Thousands thronged to the heritage town northeast of Cranbrook to welcome Princess Anne, Prince Philip, and Queen Elizabeth II as part of a tour to mark the centennial anniversary of British Columbia’s entry into Confederation.
Louiesa Pierce was in that crowd along with her two boys as the royals toured the Fort Steele, which included lunch in a tea room in the Wasa Hotel museum and a train ride in the Dunrobin locomotive.
“She was my queen, and especially when I think about being that close to her and realizing she was more than just my queen, she was more than just a woman,” said Pierce.
“I have never been that close to anyone that special before”
The Royal Family flew into the Cranbrook-Kimberley airport that morning, before being whisked out to Fort Steele. The royals were received at the bandstand by local dignitaries and elected officials before taking an informal stroll down the street by the pharmacy and doctors office, before turning back to the museum.
“They walked slowly down this sidewalk and talked to people occasionally,” Pierce said. “No loud voices or anything and we got to look at them.
“I guess the feeling I got when I looked at her and she was looking at the crowd, was this was a very special person.”
As a teenager, Judy Cleland was also in attendance, helping her parents Pete and Nellie Vereshagen prepare six Clydsdale horses (Heather, Kay, Jock, Jerry, Donna and Nellie) and wagon for a demonstration. She recalls spending hours in the barn before the dignitaries arrived, braiding manes and tails, shining tack leather and harnesses, cleaning hooves and bathing the horses in anticipation of a royal audience.

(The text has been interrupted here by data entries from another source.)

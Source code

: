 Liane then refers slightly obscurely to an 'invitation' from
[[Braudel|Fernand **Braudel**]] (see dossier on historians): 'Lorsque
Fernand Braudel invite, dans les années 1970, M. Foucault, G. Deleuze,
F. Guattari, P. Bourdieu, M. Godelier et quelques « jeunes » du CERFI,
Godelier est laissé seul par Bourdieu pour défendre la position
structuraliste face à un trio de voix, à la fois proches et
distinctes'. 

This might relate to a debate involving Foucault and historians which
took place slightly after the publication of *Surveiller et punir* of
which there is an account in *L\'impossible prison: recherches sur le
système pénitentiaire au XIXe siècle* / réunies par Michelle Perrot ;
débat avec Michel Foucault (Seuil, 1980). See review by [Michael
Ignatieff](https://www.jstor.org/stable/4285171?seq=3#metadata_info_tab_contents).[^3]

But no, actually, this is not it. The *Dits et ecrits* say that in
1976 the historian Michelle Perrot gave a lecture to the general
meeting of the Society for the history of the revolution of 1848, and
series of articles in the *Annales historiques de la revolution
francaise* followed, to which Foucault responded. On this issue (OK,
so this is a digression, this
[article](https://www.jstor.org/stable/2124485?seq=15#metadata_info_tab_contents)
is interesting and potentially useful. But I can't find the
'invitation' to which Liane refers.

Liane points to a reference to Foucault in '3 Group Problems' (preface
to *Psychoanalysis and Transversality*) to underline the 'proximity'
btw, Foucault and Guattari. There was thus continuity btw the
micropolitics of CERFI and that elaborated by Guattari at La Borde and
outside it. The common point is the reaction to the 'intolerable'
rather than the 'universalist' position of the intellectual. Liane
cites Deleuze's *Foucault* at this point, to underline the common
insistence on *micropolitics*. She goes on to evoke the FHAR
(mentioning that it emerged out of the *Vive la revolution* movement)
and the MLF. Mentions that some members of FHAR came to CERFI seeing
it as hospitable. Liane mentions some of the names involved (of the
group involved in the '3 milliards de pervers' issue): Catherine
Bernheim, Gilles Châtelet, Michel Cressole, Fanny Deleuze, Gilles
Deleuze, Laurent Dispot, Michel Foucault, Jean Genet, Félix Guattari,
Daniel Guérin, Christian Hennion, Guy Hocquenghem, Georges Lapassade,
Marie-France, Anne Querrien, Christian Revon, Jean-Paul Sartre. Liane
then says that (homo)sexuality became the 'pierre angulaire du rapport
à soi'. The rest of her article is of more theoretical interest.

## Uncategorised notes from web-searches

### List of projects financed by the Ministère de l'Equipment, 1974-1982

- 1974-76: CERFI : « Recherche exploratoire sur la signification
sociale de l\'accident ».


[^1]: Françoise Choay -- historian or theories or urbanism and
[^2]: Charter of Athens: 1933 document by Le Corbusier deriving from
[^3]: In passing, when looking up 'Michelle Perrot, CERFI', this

At the appointed time, Pete and Nellie took the six-horse team and wagon out for the demonstration, doing some circles and figure-eights between the bandstand and the Wasa Hotel.
“I just remember the horses going out and me running to the boardwalk to catch a glimpse of the Queen, that’s about my significant memory; is running to see this,” said Cleland. “It wasn’t so much about my mum and dad doing the performance but I wanted to get a glimpse of the Queen because there was all this talk about all this royalty coming.”
The royal tour also included a ride on the Dunrobin locomotive, which stopped mid-run so everyone could get a good look at the Kootenay River valley and inspect a plaque in the engine that had been signed by other reigning monarchs.
During Queen Elizabeth II’s 70 year reign, she visited Canada many times, including six stops in British Columbia over the decades.
The Royal Family announced her death on Sept. 8, 2022.
Queen Elizabeth II, 96, was the longest-reigning British monarch and longest recorded of any female head of state in history.
Editors note: Special thanks to Dave Humphrey for sending along a digital copy of the May 6, 1971 Cranbrook Daily Townsman housed at the Cranbrook History Centre, which featured coverage of the Royal Family visit to Fort Steele.